BRIEF - The listing below should be printed in full and exactly, apart from its images.

TASK MATERIAL -
■ ■ ■ ■ ■

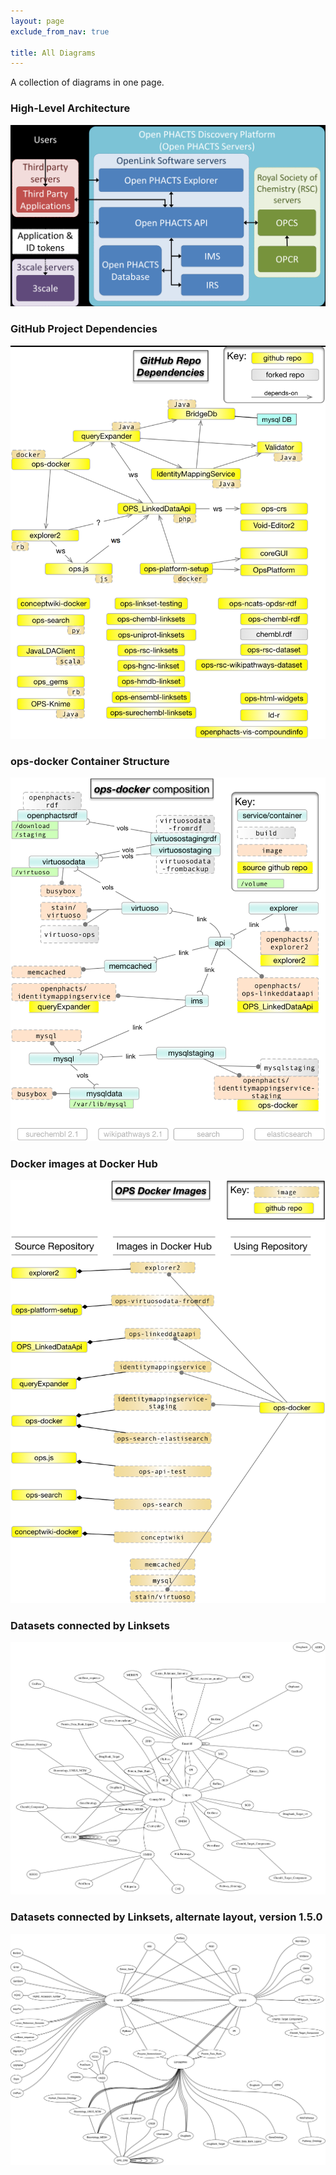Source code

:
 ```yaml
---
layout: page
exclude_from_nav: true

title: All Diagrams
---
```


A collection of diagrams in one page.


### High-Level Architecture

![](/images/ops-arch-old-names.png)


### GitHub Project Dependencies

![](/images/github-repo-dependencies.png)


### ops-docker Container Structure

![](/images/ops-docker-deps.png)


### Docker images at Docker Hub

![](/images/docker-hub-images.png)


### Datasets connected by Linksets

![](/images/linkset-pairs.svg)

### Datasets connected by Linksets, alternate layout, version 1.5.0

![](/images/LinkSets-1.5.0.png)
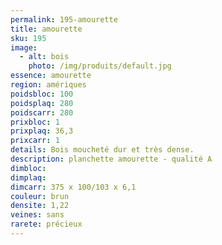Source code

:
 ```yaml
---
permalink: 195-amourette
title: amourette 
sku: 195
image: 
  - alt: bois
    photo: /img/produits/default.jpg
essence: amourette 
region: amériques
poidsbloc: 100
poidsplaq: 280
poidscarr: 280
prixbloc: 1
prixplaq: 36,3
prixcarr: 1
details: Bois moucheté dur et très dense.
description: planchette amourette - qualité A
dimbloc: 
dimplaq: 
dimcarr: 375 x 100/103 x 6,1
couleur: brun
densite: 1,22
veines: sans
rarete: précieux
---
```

■ ■ ■ ■ ■

FINISHED EXERCISE -
Source code

:
 ```yaml
---
layout: page
exclude_from_nav: true

title: All Diagrams
---
```


A collection of diagrams in one page.


### High-Level Architecture

![](/images/ops-arch-old-names.png)


### GitHub Project Dependencies

![](/images/github-repo-dependencies.png)


### ops-docker Container Structure

![](/images/ops-docker-deps.png)


### Docker images at Docker Hub

![](/images/docker-hub-images.png)


### Datasets connected by Linksets

![](/images/linkset-pairs.svg)

### Datasets connected by Linksets, alternate layout, version 1.5.0

![](/images/LinkSets-1.5.0.png)
Source code

:
 ```yaml
---
permalink: 195-amourette
title: amourette 
sku: 195
image: 
  - alt: bois
    photo: /img/produits/default.jpg
essence: amourette 
region: amériques
poidsbloc: 100
poidsplaq: 280
poidscarr: 280
prixbloc: 1
prixplaq: 36,3
prixcarr: 1
details: Bois moucheté dur et très dense.
description: planchette amourette - qualité A
dimbloc: 
dimplaq: 
dimcarr: 375 x 100/103 x 6,1
couleur: brun
densite: 1,22
veines: sans
rarete: précieux
---
```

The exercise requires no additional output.